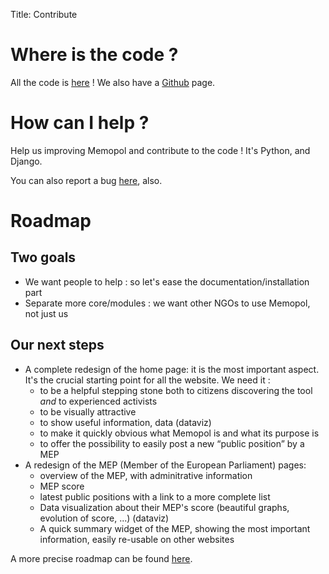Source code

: Title: Contribute

# Where is the code ?

All the code is <a href="https://gitorious.org/memopol2-0">here</a> !
We also have a <a href="https://github.com/political-memory">Github</a> page.

# How can I help ?

Help us improving Memopol and contribute to the code ! It's Python, and Django.

You can also report a bug <a href="https://projets.lqdn.fr/projects/mempol/issues/new">here</a>, also.

# Roadmap

## Two goals
* We want people to help : so let's ease the documentation/installation part
* Separate more core/modules : we want other NGOs to use Memopol, not just us

## Our next steps
- A complete redesign of the home page: it is the most important aspect. It's the crucial starting point for all the website. We need it :
    - to be a helpful stepping stone both to citizens discovering the tool *and* to experienced activists
    - to be visually attractive
    - to show useful information, data (dataviz)
    - to make it quickly obvious what Memopol is and what its purpose is
    - to offer the possibility to easily post a new “public position” by a MEP
- A redesign of the MEP (Member of the European Parliament) pages:
    - overview of the MEP, with adminitrative information
    - MEP score 
    - latest public positions with a link to a more complete list
    - Data visualization about their MEP's score (beautiful graphs, evolution of score, ...) (dataviz)
    - A quick summary widget of the MEP, showing the most important information, easily re-usable on other websites 

A more precise roadmap can be found [here](https://wiki.laquadrature.net/Projects/Memopol/Roadmap/).
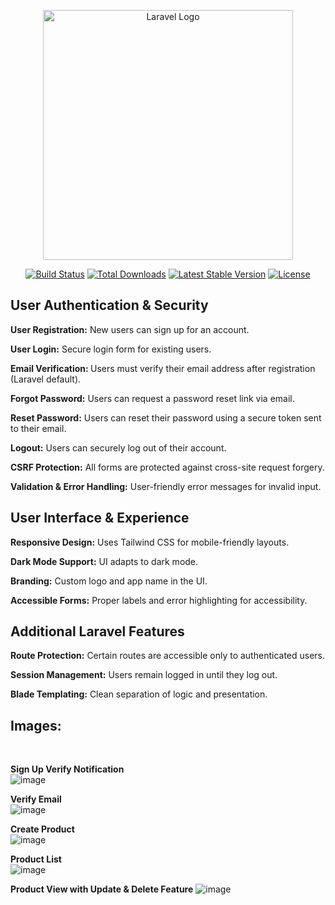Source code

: <p align="center"><a href="https://laravel.com" target="_blank"><img src="https://raw.githubusercontent.com/laravel/art/master/logo-lockup/5%20SVG/2%20CMYK/1%20Full%20Color/laravel-logolockup-cmyk-red.svg" width="400" alt="Laravel Logo"></a></p>

<p align="center">
<a href="https://github.com/laravel/framework/actions"><img src="https://github.com/laravel/framework/workflows/tests/badge.svg" alt="Build Status"></a>
<a href="https://packagist.org/packages/laravel/framework"><img src="https://img.shields.io/packagist/dt/laravel/framework" alt="Total Downloads"></a>
<a href="https://packagist.org/packages/laravel/framework"><img src="https://img.shields.io/packagist/v/laravel/framework" alt="Latest Stable Version"></a>
<a href="https://packagist.org/packages/laravel/framework"><img src="https://img.shields.io/packagist/l/laravel/framework" alt="License"></a>
</p>

<h2>User Authentication & Security</h2>
<p><strong>User Registration:</strong> New users can sign up for an account.</p>
<p><strong>User Login:</strong> Secure login form for existing users.</p>
<p><strong>Email Verification: </strong>Users must verify their email address after registration (Laravel default).</p>
<p><strong>Forgot Password:</strong> Users can request a password reset link via email.</p>
<p><strong>Reset Password:</strong> Users can reset their password using a secure token sent to their email.</p>
<p><strong>Logout:</strong> Users can securely log out of their account.</p>
<p><strong>CSRF Protection:</strong> All forms are protected against cross-site request forgery.</p>
<p><strong>Validation & Error Handling:</strong> User-friendly error messages for invalid input.</p>

<h2>User Interface & Experience</h2>
<p><strong>Responsive Design:</strong> Uses Tailwind CSS for mobile-friendly layouts.</p>
<p><strong>Dark Mode Support:</strong> UI adapts to dark mode.</p>
<p><strong>Branding:</strong> Custom logo and app name in the UI.</p>
<p><strong>Accessible Forms:</strong> Proper labels and error highlighting for accessibility.</p>

<h2>Additional Laravel Features </h2>
<p><strong>Route Protection:</strong> Certain routes are accessible only to authenticated users.</p>
<p><strong>Session Management:</strong> Users remain logged in until they log out.</p>
<p><strong>Blade Templating:</strong> Clean separation of logic and presentation.</p>

<h2>Images:</h2><br>

**Sign Up Verify Notification**<br>
![image](https://github.com/user-attachments/assets/78d4a06d-9f0b-43ac-8551-b39275a9770d)

**Verify Email**<br>
![image](https://github.com/user-attachments/assets/5251b4f9-f8ee-43ad-bf25-1c9e3a5d69c8)

**Create Product**<br>
![image](https://github.com/user-attachments/assets/d7b5c9b6-b93c-4c54-a116-1f665f168cd6)

**Product List**<br>
![image](https://github.com/user-attachments/assets/2e8fd3ff-ff9d-4b88-a4b8-9977219e1dc9)

**Product View with Update & Delete Feature**
![image](https://github.com/user-attachments/assets/1afa6ebf-13df-44bb-b562-79c465cb60fb)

* * * *

Omit the pictures, and quote the material above exactly as given.

Source code

: Title: Contribute

# Where is the code ?

All the code is <a href="https://gitorious.org/memopol2-0">here</a> !
We also have a <a href="https://github.com/political-memory">Github</a> page.

# How can I help ?

Help us improving Memopol and contribute to the code ! It's Python, and Django.

You can also report a bug <a href="https://projets.lqdn.fr/projects/mempol/issues/new">here</a>, also.

# Roadmap

## Two goals
* We want people to help : so let's ease the documentation/installation part
* Separate more core/modules : we want other NGOs to use Memopol, not just us

## Our next steps
- A complete redesign of the home page: it is the most important aspect. It's the crucial starting point for all the website. We need it :
    - to be a helpful stepping stone both to citizens discovering the tool *and* to experienced activists
    - to be visually attractive
    - to show useful information, data (dataviz)
    - to make it quickly obvious what Memopol is and what its purpose is
    - to offer the possibility to easily post a new “public position” by a MEP
- A redesign of the MEP (Member of the European Parliament) pages:
    - overview of the MEP, with adminitrative information
    - MEP score 
    - latest public positions with a link to a more complete list
    - Data visualization about their MEP's score (beautiful graphs, evolution of score, ...) (dataviz)
    - A quick summary widget of the MEP, showing the most important information, easily re-usable on other websites 

A more precise roadmap can be found [here](https://wiki.laquadrature.net/Projects/Memopol/Roadmap/).
Source code

: <p align="center"><a href="https://laravel.com" target="_blank"><img src="https://raw.githubusercontent.com/laravel/art/master/logo-lockup/5%20SVG/2%20CMYK/1%20Full%20Color/laravel-logolockup-cmyk-red.svg" width="400" alt="Laravel Logo"></a></p>

<p align="center">
<a href="https://github.com/laravel/framework/actions"><img src="https://github.com/laravel/framework/workflows/tests/badge.svg" alt="Build Status"></a>
<a href="https://packagist.org/packages/laravel/framework"><img src="https://img.shields.io/packagist/dt/laravel/framework" alt="Total Downloads"></a>
<a href="https://packagist.org/packages/laravel/framework"><img src="https://img.shields.io/packagist/v/laravel/framework" alt="Latest Stable Version"></a>
<a href="https://packagist.org/packages/laravel/framework"><img src="https://img.shields.io/packagist/l/laravel/framework" alt="License"></a>
</p>

<h2>User Authentication & Security</h2>
<p><strong>User Registration:</strong> New users can sign up for an account.</p>
<p><strong>User Login:</strong> Secure login form for existing users.</p>
<p><strong>Email Verification: </strong>Users must verify their email address after registration (Laravel default).</p>
<p><strong>Forgot Password:</strong> Users can request a password reset link via email.</p>
<p><strong>Reset Password:</strong> Users can reset their password using a secure token sent to their email.</p>
<p><strong>Logout:</strong> Users can securely log out of their account.</p>
<p><strong>CSRF Protection:</strong> All forms are protected against cross-site request forgery.</p>
<p><strong>Validation & Error Handling:</strong> User-friendly error messages for invalid input.</p>

<h2>User Interface & Experience</h2>
<p><strong>Responsive Design:</strong> Uses Tailwind CSS for mobile-friendly layouts.</p>
<p><strong>Dark Mode Support:</strong> UI adapts to dark mode.</p>
<p><strong>Branding:</strong> Custom logo and app name in the UI.</p>
<p><strong>Accessible Forms:</strong> Proper labels and error highlighting for accessibility.</p>

<h2>Additional Laravel Features </h2>
<p><strong>Route Protection:</strong> Certain routes are accessible only to authenticated users.</p>
<p><strong>Session Management:</strong> Users remain logged in until they log out.</p>
<p><strong>Blade Templating:</strong> Clean separation of logic and presentation.</p>

<h2>Images:</h2><br>

**Sign Up Verify Notification**<br>
![image](https://github.com/user-attachments/assets/78d4a06d-9f0b-43ac-8551-b39275a9770d)

**Verify Email**<br>
![image](https://github.com/user-attachments/assets/5251b4f9-f8ee-43ad-bf25-1c9e3a5d69c8)

**Create Product**<br>
![image](https://github.com/user-attachments/assets/d7b5c9b6-b93c-4c54-a116-1f665f168cd6)

**Product List**<br>
![image](https://github.com/user-attachments/assets/2e8fd3ff-ff9d-4b88-a4b8-9977219e1dc9)

**Product View with Update & Delete Feature**
![image](https://github.com/user-attachments/assets/1afa6ebf-13df-44bb-b562-79c465cb60fb)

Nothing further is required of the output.